Minnesota govt shutdown — a superb case study/experiment to see whether govt useful or not

It did not cross my mind but the Minnesota Govt shutdown for 20 days is a superb case study. The shutdown was from Jul 1 2011 to Jul 20 2011. Here is a liveblog on the proceedings.

I came across this exciting article from Chuck Raasch. He says the shutdown points some government services are very useful. The shutdown points we need to bury certain thoughts about government being a necessary bad:

My wife and I drove across Minnesota twice during the recent budget shutdown ugliness in that state, and the quiet road construction zones and sparse traffic made us think we had landed on a different planet. It was as if the old saw of Minnesota having two seasons — winter and road construction — had been submerged in a giant tub of lutefisk. It just did not seem right, on a hot July day, to not be stuck in a half-hour road-construction delay looking at the behinds of cattle in a livestock truck.
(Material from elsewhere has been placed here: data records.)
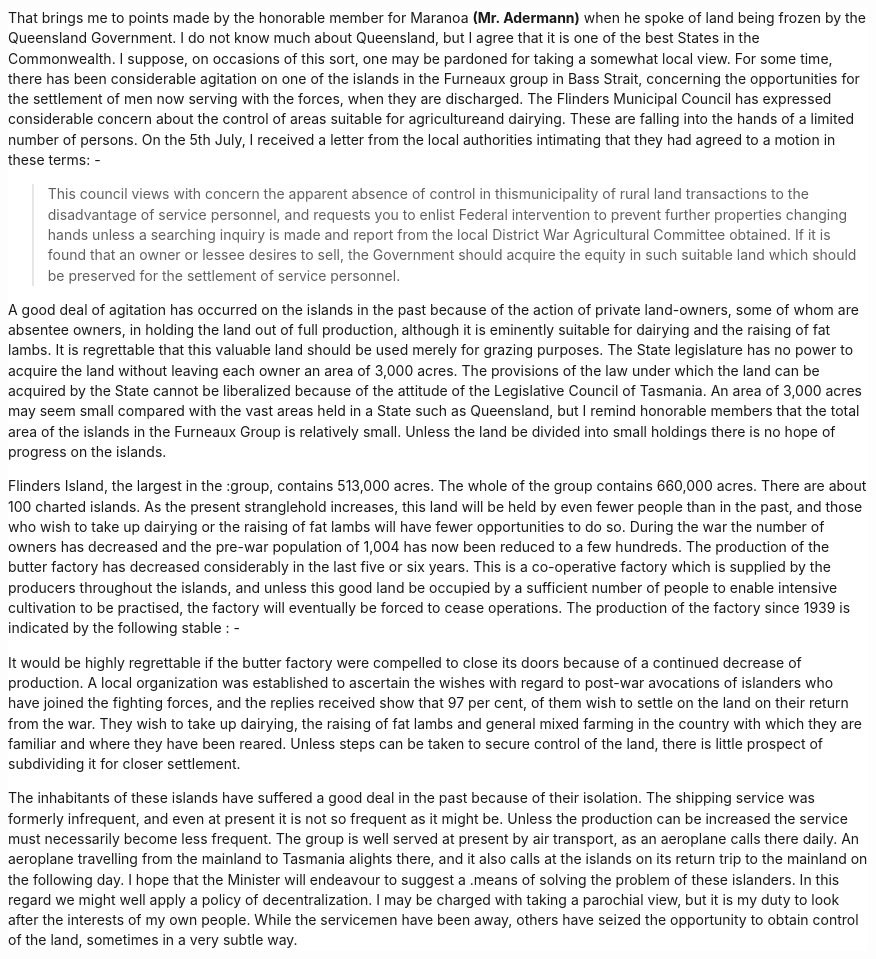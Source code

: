 That brings me to points made by the honorable member for Maranoa  **(Mr. Adermann)**  when he spoke of land being frozen by the Queensland Government. I do not know much about Queensland, but I agree that it is one of the best States in the Commonwealth. I suppose, on occasions of this sort, one may be pardoned for taking a somewhat local view. For some time, there has been considerable agitation on one of the islands in the Furneaux group in Bass Strait, concerning the opportunities for the settlement of men now serving with the forces, when they are discharged. The Flinders Municipal Council has expressed considerable concern about the control of areas suitable for agricultureand dairying. These are falling into the hands of a limited number of persons. On the 5th July, I received a letter from the local authorities intimating that they had agreed to a motion in these terms: - 

  >This council views with concern the apparent absence of control in thismunicipality of rural land transactions to the disadvantage of service personnel, and requests you to enlist Federal intervention to prevent further properties changing hands unless a searching inquiry is made and report from the local District War Agricultural Committee obtained. If it is found that an owner or lessee desires to sell, the Government should acquire the equity in such suitable land which should be preserved for the settlement of service personnel. 

A good deal of agitation has occurred on the islands in the past because of the action of private land-owners, some of whom are absentee owners, in holding the land out of full production, although it is eminently suitable for dairying and the raising of fat lambs. It is regrettable that this valuable land should be used merely for grazing purposes. The State legislature has no power to acquire the land without leaving each owner an area of 3,000 acres. The provisions of the law under which the land can be acquired by the State cannot be liberalized because of the attitude of the Legislative Council of Tasmania. An area of 3,000 acres may seem small compared with the vast areas held in a State such as Queensland, but I remind honorable members that the total area of the islands in the Furneaux Group is relatively small. Unless the land be divided into small holdings there is no hope of progress on the islands. 

Flinders Island, the largest in the :group, contains 513,000 acres. The whole of the group contains 660,000 acres. There are about 100 charted islands. As the present stranglehold increases, this land will be held by even fewer people than in the past, and those who wish to take up dairying or the raising of fat lambs will have fewer opportunities to do so. During the war the number of owners has decreased and the pre-war population of 1,004 has now been reduced to a few hundreds. The production of the butter factory has decreased considerably in the last five or six  years.  This is a co-operative factory which is supplied by the producers throughout the islands, and unless this good land be occupied by a sufficient number of people to enable intensive cultivation to be practised, the factory will eventually be forced to cease operations. The production of the factory since 1939 is indicated by the following stable : - 

It would be highly regrettable if the butter factory were compelled to close its doors because of a continued decrease of production. A local organization was established to ascertain the wishes with regard to post-war avocations of islanders who have joined the fighting forces, and the replies received show that 97 per cent, of them wish to settle on the land on their return from the war. They wish to take up dairying, the raising of fat lambs and general mixed farming in the country with which they are familiar and where they have been reared. Unless steps can be taken to secure control of the land, there is little prospect of subdividing it for closer settlement. 

The inhabitants of these islands have suffered a good deal in the past because of their isolation. The shipping service was formerly infrequent, and even at present it is not so frequent as it might be. Unless the production can be increased the service must necessarily become less frequent. The group is well served at present by air transport, as an aeroplane calls there daily. An aeroplane travelling from the mainland to Tasmania alights there, and it also calls at the islands on its return trip to the mainland on the following day. I hope that the Minister will endeavour to suggest a .means of solving the problem of these islanders. In this regard we might well apply a policy of decentralization. I may be charged with taking a parochial view, but it is my duty to look after the interests of my own people. While the servicemen have been away, others have seized the opportunity to obtain control of the land, sometimes in a very subtle way. 
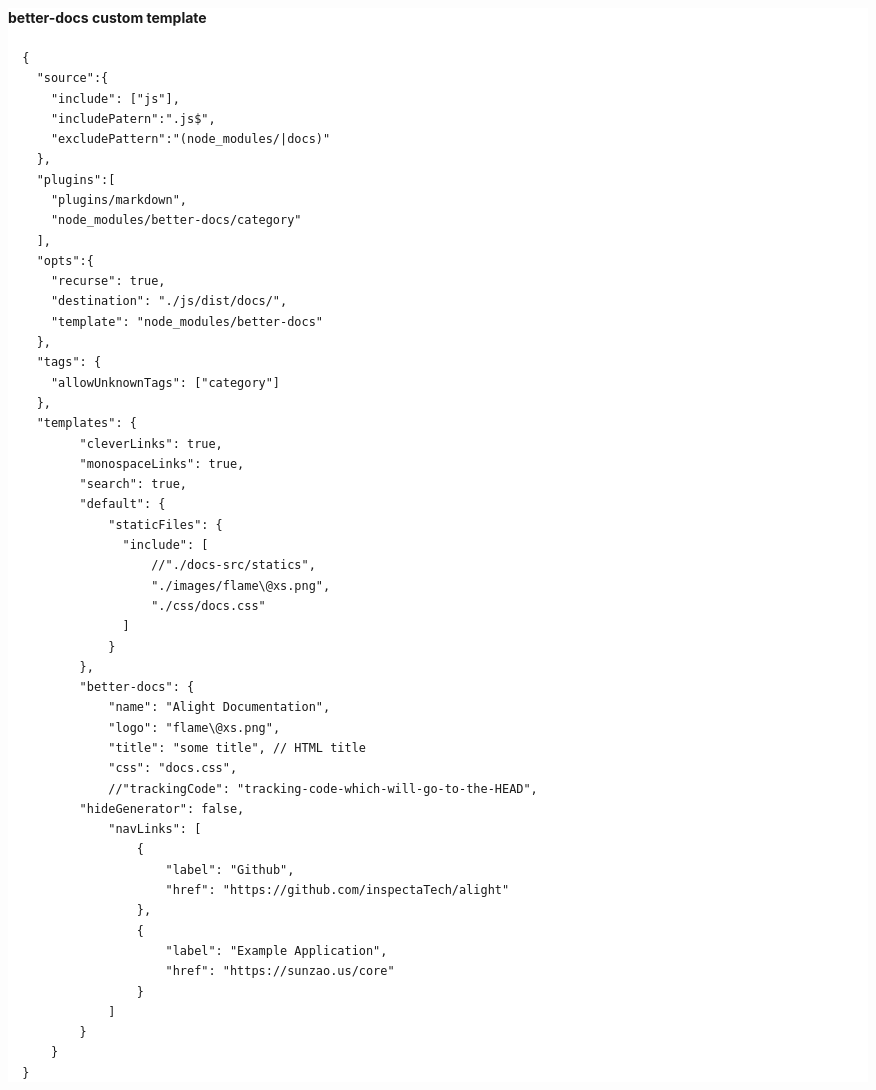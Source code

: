 
#### better-docs custom template
```
  {
    "source":{
      "include": ["js"],
      "includePatern":".js$",
      "excludePattern":"(node_modules/|docs)"
    },
    "plugins":[
      "plugins/markdown",
      "node_modules/better-docs/category"
    ],
    "opts":{
      "recurse": true,
      "destination": "./js/dist/docs/",
      "template": "node_modules/better-docs"
    },
    "tags": {
      "allowUnknownTags": ["category"]
    },
    "templates": {
          "cleverLinks": true,
          "monospaceLinks": true,
          "search": true,
          "default": {
              "staticFiles": {
                "include": [
                    //"./docs-src/statics",
                    "./images/flame\@xs.png",
                    "./css/docs.css"
                ]
              }
          },
          "better-docs": {
              "name": "Alight Documentation",
              "logo": "flame\@xs.png",
              "title": "some title", // HTML title
              "css": "docs.css",
              //"trackingCode": "tracking-code-which-will-go-to-the-HEAD",
          "hideGenerator": false,
              "navLinks": [
                  {
                      "label": "Github",
                      "href": "https://github.com/inspectaTech/alight"
                  },
                  {
                      "label": "Example Application",
                      "href": "https://sunzao.us/core"
                  }
              ]
          }
      }
  }

```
When you mess with fishing and beer-drinking in Minnesota, when you shut down road construction, you might as well cancel summer. Levity aside, Minnesota’s shutdown offered a lesson for everyone — including cross-the-border Dakotans snickering about their neighbors having to get by without their big government.

You don’t have to love government or even like it much to quickly realize that only government can perform certain functions necessary for a civil and peaceful commonwealth.

He points how government regulates and makes fishing sector functional in Minnesota:

the collective disappointment for this proud angler reminded us that government does important things that private enterprise simply cannot.There was no Fishing Incorporated to step in and weigh this guy’s muskie for the record books, or to run the state parks, or a lot of other outdoorsy things that Minnesotans count on in the season to be outside.

Fishing is an integral element of Minnesota’s economy, culture and heritage; ensuring that it remains essential to all three is not an automatic byproduct of either freedom or free enterprise. Serious fishers, the kind that want to pass their love of the outdoors to their kids, are the most likely to understand the need for fishing licenses and limits.

The angler who hauled in the monster muskie was on a publicly regulated lake, fishing under regulations designed to keep the waters safe and productive for other fishers. In other words: government.

Hmmm… Pretty much the function for a government – regulate properly..

In the end he says:

There are real reasons to believe that government at all levels has gotten too big, and that leaving 40 cents of every dollar the federal government spends to our children and their children in the form of debt is civic child abuse and generational malpractice.

But equally destructive is this idea of government inherently as enemy. It makes the people the foes of their own commonwealth. Such absolutist positions make it that much more difficult to decide what is essential, and how to do it the best for the most. It allows politicians to dig in on pledges that may look good on the campaign trail but are not practical to solving solutions in as diverse a country as this.

While we try to bury debts and deficits, maybe such absolutes can be buried along with them.

Amazing stuff.

I would think this shut down is an amazing manmade experiment to figure role of government in society. What is the essential role of government and what is not? Where did people miss government and where there was no real impact? Based on this focus could be on former and do way with latter. Though it would be Minnesota specific, broad lessons can be drawn.